Move over, liquid nitrogen, the latest culinary sensation is smoked water. That’s right; water that’s been smoked for four days in an oak smokery may be the next big thing in libations.
English chef Heston Blumenthal wanted to experiment with smoked water in his three-Michelin-starred restaurant, The Fat Duck. Blumenthal is a pioneer of molecular gastronomy and applies a scientific approach to cooking. The Fat Duck, in Bray, Berkshire, is considered one of the UK’s best restaurants and receives near-universal critical acclaim.
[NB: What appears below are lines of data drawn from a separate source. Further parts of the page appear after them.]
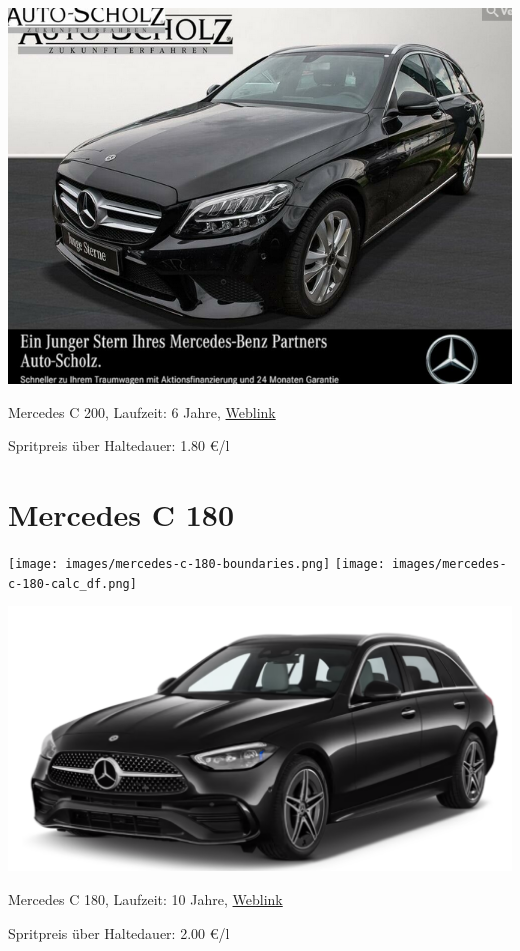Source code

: \documentclass[landscape, DIV=99, 14pt]{scrartcl}
\begin{document}
\pagebreak
\null
\vspace{2cm}
\begin{center}
\includegraphics[width=0.9\columnwidth]{cars/mercedes-c-200-t.png}

Mercedes C 200, Laufzeit: 6 Jahre, \href{https://suchen.mobile.de/fahrzeuge/details.html?action=parkItem&id=327113608}{Weblink}

Spritpreis \"uber Haltedauer: 1.80 \euro{}/l

\end{center}

\pagebreak


\twocolumn

\section*{Mercedes C 180}
\begin{center}
\texttt{[image: images/mercedes-c-180-boundaries.png]}
\null
\vspace{0.5cm}
\texttt{[image: images/mercedes-c-180-calc\_df.png]}
\end{center}

\pagebreak
\null
\vspace{2cm}
\begin{center}
\includegraphics[width=0.9\columnwidth]{cars/mercedes-c-180-t.png}

Mercedes C 180, Laufzeit: 10 Jahre, \href{https://konfigurator.meinauto.de/mercedes/neuwagen/c-klasse/angebote/c-klasse-t-modell/konfigurator/\#!/preisvergleich/-/8866563/2,47,74,81/private/43735-7309-290394/349/61d36ce4c3067/cash-purchase/73169--190162/48,0,10000,0,0,0,0,0,}{Weblink}

Spritpreis \"uber Haltedauer: 2.00 \euro{}/l

\end{center}
\end{document}
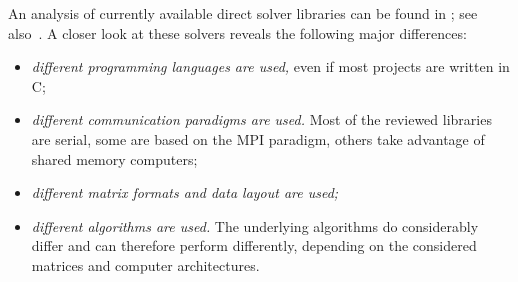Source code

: \documentclass[acmtocl]{acmtrans2m}
\begin{document}
An analysis of currently available direct solver libraries can be found
in \cite{davis05summary}; see also~\cite[Section 6.7]{dongarra98numerical}.
A closer look at these solvers reveals the following major
differences:
\begin{itemize}
\item {\sl different programming languages are used,} even if most projects are
written in C;

\item {\sl different communication paradigms are used.} 
 Most of the reviewed libraries are serial, some are based on the MPI
 paradigm, others take advantage of shared memory computers;

\item {\sl different matrix formats and data layout are used;}

\item {\sl different algorithms are used.} The underlying algorithms do
considerably differ
and can therefore perform differently, depending on the considered matrices and
computer architectures.

\end{itemize}
\end{document}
When Blumenthal tests out smoked water, therefore, people pay attention. According to the Daily Post North Wales, Blumenthal approached the Anglesey Sea Salt company to use smoked water in The Fat Duck. Anglesey Sea Salt had recently unveiled smoked water at the Abergavenny Food Festival, a multi-day food event in Wales that features panels, classes and tastings.
The smoked water was an instant sensation at the festival and the demand has been overwhelming for Anglesey Sea Salt's product. According to David Lea-Wilson, the director at the company, “We have been very busy with orders and it has even seen us take an extra part-time staff member on to meet the demand,” reports Daily Post North Wales.
According to Lea-Wilson, the smoked water begins as just humble water but soon absorbs plenty of smoky flavor after spending four or more days inside a nearby oak smokery.
How can you use smoked water? Well, pretty much anywhere and on anything you want. At The Fat Duck, Blumenthal is using it to create a smoky taste to potatoes and seafood, notes the Daily Post. It could also be used for marinating.
Smoked water may cross over to the world of cocktails as well. Freezing the smoked water and turning it into ice cubes can create a unusual drink or enhance smoky flavors present in drinks such as whiskey.
If you are curious about smoked water, you don’t need to travel to The Fat Duck to try it. In fact, you can purchase your own pouch from Halen Môn.